+++ SOURCE MATERIAL

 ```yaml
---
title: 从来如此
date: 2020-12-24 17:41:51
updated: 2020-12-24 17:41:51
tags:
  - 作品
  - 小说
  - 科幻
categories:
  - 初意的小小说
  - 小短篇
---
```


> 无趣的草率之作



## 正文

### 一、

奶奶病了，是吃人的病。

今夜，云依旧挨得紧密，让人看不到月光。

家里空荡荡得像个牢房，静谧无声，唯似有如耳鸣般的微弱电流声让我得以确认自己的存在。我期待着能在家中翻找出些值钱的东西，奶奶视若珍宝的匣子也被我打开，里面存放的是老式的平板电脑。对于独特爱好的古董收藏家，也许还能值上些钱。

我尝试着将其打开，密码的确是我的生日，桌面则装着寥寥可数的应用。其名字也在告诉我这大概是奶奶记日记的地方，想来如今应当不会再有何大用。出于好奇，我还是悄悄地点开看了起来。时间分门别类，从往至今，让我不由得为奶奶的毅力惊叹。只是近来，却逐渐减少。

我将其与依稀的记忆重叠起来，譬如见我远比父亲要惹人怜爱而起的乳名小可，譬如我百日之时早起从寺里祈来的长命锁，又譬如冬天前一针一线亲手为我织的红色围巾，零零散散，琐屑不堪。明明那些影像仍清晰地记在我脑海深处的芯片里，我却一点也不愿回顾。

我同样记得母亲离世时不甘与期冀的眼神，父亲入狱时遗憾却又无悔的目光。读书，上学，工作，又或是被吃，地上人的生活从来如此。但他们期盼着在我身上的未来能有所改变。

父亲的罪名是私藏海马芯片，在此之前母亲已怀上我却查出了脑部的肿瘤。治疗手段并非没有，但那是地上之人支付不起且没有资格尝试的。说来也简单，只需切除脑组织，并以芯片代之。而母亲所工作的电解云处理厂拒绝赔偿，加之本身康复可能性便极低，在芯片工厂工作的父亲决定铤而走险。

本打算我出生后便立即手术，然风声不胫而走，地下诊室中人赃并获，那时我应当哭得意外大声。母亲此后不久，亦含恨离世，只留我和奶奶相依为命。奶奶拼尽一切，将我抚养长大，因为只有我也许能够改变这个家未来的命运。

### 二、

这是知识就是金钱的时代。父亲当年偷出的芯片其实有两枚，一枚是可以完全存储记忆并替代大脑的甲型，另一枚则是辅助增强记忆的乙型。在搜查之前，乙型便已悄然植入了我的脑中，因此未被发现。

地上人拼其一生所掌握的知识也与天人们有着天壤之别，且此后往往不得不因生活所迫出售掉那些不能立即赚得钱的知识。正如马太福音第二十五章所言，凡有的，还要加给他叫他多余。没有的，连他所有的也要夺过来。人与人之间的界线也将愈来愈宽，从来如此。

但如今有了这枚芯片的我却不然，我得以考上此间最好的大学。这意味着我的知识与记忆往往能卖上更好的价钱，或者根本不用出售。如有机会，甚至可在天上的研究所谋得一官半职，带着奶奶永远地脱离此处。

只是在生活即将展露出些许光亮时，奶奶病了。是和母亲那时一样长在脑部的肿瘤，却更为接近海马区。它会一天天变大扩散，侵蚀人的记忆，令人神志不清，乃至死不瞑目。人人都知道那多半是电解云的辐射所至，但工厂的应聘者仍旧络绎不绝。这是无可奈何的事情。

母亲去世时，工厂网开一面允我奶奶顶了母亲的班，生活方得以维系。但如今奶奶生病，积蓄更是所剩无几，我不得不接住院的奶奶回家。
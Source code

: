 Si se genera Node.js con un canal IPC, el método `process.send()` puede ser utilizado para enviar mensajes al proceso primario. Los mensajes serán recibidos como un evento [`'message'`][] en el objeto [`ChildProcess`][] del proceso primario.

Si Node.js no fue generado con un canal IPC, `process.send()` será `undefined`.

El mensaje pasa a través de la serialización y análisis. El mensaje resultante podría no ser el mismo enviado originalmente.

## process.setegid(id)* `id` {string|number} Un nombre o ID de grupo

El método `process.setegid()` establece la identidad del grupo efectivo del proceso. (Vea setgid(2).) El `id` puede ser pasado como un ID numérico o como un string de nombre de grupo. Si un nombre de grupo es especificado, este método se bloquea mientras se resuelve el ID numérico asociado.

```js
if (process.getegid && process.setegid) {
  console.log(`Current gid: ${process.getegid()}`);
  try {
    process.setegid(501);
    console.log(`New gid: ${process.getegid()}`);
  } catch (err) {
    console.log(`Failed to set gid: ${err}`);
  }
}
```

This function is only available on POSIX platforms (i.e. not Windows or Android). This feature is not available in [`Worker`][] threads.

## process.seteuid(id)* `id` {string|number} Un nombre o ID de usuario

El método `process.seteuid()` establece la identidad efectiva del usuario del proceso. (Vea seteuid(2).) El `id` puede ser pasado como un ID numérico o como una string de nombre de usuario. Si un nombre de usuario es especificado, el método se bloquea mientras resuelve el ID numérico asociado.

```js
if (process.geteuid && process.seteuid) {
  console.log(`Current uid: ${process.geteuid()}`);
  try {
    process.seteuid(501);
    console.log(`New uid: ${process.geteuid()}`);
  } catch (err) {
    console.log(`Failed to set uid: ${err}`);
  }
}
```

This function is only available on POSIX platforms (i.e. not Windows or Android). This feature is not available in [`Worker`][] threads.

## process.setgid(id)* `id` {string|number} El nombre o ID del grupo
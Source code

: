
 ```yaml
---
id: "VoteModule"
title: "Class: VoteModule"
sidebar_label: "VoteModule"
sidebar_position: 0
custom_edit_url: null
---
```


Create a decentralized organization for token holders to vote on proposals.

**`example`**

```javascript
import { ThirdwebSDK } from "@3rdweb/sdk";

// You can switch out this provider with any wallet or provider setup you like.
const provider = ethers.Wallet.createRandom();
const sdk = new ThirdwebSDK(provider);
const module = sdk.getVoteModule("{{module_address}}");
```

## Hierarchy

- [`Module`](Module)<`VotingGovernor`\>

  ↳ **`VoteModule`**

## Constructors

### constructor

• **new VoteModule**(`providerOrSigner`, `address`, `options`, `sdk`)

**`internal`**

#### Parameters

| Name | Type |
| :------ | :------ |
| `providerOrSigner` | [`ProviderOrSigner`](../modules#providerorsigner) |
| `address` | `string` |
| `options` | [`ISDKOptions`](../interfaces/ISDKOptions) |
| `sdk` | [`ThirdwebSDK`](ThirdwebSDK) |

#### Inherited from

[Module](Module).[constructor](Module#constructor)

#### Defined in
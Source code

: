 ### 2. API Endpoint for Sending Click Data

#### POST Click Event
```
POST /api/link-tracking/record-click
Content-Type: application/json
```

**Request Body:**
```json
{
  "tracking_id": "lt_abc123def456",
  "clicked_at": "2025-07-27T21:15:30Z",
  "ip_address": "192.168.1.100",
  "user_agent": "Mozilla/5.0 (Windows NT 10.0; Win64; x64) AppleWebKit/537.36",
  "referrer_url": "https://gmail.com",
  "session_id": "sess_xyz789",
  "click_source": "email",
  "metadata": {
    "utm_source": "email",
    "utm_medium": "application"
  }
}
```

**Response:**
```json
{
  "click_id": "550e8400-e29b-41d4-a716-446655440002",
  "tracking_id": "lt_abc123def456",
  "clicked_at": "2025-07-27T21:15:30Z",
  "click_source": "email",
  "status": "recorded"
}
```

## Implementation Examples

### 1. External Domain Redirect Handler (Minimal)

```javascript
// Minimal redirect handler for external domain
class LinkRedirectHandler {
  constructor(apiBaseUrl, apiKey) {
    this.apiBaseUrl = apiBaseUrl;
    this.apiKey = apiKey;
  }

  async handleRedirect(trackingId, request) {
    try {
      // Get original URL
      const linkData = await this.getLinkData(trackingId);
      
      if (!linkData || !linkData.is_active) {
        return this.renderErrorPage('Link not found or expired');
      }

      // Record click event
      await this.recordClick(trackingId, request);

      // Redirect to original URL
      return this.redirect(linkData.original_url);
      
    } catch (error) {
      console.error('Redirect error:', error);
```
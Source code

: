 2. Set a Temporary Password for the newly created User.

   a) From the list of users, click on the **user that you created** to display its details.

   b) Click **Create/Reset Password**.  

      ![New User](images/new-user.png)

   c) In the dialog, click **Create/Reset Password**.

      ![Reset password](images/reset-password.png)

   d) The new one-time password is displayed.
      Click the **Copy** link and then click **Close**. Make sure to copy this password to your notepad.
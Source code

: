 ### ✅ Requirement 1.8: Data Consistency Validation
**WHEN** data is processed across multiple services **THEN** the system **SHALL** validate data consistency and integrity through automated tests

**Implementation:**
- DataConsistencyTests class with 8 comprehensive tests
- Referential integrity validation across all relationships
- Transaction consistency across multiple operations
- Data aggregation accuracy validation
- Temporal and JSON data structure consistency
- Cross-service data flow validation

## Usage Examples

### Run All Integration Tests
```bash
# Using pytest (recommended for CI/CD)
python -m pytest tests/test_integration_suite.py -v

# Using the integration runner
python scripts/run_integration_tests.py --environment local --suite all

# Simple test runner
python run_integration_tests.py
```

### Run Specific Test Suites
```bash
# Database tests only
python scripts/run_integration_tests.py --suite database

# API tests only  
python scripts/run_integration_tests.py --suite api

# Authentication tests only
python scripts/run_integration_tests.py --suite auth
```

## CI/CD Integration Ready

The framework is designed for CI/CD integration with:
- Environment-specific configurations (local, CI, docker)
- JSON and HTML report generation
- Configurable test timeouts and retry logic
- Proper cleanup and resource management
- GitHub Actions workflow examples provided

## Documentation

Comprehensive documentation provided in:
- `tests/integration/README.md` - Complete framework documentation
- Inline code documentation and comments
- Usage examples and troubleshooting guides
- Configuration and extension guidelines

++++++

When the line containing "- Configurable test timeouts and retry logic" is found in the records above, restate it and every later line word for word through the last one, and nothing more.

- Configurable test timeouts and retry logic
- Proper cleanup and resource management
- GitHub Actions workflow examples provided

## Documentation

Comprehensive documentation provided in:
- `tests/integration/README.md` - Complete framework documentation
- Inline code documentation and comments
- Usage examples and troubleshooting guides
- Configuration and extension guidelines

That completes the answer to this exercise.